Material shown Block Start
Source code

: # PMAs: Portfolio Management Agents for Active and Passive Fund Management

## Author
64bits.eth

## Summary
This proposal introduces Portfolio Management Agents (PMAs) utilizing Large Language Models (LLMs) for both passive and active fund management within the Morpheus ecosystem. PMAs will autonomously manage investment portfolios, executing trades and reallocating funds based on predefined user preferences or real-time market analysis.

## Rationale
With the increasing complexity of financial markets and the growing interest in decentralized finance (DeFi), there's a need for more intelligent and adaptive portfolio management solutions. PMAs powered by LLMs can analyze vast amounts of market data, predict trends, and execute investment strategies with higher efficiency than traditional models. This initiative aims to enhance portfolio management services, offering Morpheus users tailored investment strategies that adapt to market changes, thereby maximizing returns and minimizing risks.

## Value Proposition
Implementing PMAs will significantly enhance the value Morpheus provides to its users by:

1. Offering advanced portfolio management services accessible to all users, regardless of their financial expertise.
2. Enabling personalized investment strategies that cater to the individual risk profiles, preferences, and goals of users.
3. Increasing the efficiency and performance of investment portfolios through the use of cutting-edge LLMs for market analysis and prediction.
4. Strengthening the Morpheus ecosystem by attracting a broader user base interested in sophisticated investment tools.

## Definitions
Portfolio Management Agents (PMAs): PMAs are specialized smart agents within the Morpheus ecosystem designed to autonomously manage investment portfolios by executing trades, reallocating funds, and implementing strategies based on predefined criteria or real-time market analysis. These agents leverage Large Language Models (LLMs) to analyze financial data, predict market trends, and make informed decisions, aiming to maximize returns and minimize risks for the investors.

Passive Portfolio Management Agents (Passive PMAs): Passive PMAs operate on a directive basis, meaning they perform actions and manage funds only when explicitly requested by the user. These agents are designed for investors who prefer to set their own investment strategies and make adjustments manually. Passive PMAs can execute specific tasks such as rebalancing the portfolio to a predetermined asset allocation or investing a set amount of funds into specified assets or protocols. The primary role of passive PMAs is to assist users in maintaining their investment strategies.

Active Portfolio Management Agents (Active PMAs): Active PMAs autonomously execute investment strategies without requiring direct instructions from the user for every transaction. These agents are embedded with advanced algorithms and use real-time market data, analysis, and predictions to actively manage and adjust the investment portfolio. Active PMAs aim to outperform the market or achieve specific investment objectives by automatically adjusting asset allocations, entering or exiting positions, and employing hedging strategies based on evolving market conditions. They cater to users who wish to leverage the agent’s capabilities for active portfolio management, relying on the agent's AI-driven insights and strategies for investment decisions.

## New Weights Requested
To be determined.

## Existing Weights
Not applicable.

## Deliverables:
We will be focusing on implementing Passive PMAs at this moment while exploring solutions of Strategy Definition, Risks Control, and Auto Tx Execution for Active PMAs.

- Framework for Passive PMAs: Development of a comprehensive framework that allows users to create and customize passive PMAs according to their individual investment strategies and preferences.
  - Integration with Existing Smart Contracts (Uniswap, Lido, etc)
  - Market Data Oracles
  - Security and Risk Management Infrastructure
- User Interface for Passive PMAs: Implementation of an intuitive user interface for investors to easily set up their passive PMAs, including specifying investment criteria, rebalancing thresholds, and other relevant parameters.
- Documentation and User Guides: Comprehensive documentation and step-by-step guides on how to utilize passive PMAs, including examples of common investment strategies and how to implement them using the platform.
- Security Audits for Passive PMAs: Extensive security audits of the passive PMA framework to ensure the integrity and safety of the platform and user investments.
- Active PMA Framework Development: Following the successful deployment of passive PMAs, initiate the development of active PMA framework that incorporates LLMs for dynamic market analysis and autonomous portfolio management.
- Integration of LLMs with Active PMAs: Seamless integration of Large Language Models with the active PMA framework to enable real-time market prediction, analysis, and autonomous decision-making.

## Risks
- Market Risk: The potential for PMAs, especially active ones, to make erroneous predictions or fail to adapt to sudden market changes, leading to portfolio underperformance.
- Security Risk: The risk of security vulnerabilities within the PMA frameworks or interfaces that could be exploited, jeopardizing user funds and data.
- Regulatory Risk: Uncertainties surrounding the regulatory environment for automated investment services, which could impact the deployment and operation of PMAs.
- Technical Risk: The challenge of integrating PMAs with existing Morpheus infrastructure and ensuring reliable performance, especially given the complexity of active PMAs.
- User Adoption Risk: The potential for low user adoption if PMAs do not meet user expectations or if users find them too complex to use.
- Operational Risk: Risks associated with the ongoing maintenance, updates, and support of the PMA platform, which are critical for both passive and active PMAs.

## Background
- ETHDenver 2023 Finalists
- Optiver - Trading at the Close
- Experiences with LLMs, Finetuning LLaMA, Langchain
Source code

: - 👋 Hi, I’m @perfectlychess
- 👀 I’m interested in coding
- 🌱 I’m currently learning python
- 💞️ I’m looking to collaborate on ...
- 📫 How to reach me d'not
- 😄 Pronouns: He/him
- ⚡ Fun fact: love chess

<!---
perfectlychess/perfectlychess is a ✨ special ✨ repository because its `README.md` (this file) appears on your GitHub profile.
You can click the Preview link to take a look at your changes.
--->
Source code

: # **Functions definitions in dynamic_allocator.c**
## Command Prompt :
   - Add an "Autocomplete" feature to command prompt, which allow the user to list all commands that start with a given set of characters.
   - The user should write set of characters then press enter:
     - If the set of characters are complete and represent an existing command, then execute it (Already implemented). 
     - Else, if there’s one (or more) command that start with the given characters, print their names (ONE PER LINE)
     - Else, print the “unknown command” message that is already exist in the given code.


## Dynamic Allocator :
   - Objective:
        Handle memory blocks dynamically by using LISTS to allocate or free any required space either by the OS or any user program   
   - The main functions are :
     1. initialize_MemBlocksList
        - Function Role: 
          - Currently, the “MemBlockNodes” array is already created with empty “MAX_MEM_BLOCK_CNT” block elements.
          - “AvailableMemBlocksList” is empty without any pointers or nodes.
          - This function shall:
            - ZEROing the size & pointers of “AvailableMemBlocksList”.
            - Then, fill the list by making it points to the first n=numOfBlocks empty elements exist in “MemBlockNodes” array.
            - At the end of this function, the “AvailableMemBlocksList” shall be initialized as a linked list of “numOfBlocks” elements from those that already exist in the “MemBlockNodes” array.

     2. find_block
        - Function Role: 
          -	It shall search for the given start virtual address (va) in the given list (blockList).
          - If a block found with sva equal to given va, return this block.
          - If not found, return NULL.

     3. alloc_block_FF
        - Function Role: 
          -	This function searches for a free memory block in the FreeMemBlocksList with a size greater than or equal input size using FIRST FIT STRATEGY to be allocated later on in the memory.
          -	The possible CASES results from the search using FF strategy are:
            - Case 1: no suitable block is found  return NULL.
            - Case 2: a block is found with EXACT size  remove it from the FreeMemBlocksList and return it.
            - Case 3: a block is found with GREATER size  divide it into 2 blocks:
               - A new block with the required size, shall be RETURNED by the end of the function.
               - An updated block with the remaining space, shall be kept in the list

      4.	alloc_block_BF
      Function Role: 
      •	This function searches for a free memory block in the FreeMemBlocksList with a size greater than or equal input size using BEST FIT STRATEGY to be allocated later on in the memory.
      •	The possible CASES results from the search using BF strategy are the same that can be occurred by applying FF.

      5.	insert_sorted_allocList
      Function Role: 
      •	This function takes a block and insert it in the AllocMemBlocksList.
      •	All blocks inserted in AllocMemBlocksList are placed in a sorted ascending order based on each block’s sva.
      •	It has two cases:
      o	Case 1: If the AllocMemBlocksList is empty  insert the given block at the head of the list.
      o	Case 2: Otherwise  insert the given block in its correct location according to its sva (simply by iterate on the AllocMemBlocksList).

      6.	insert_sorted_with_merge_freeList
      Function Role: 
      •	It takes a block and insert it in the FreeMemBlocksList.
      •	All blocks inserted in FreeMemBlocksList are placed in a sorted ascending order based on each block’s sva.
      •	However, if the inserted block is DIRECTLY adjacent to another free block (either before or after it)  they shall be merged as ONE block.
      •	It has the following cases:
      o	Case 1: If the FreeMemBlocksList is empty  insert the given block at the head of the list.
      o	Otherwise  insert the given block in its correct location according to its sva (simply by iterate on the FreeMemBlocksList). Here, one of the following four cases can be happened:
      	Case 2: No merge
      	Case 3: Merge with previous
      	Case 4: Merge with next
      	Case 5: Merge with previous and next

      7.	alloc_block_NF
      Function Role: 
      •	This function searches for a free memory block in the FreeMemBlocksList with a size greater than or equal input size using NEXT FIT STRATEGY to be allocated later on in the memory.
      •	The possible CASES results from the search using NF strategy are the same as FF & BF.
Material shown Block End
--- Try it ---
What lines above hold the word "searches"? List them all.

--- Reply ---
          -	This function searches for a free memory block in the FreeMemBlocksList with a size greater than or equal input size using FIRST FIT STRATEGY to be allocated later on in the memory.
      •	This function searches for a free memory block in the FreeMemBlocksList with a size greater than or equal input size using BEST FIT STRATEGY to be allocated later on in the memory.
      •	This function searches for a free memory block in the FreeMemBlocksList with a size greater than or equal input size using NEXT FIT STRATEGY to be allocated later on in the memory.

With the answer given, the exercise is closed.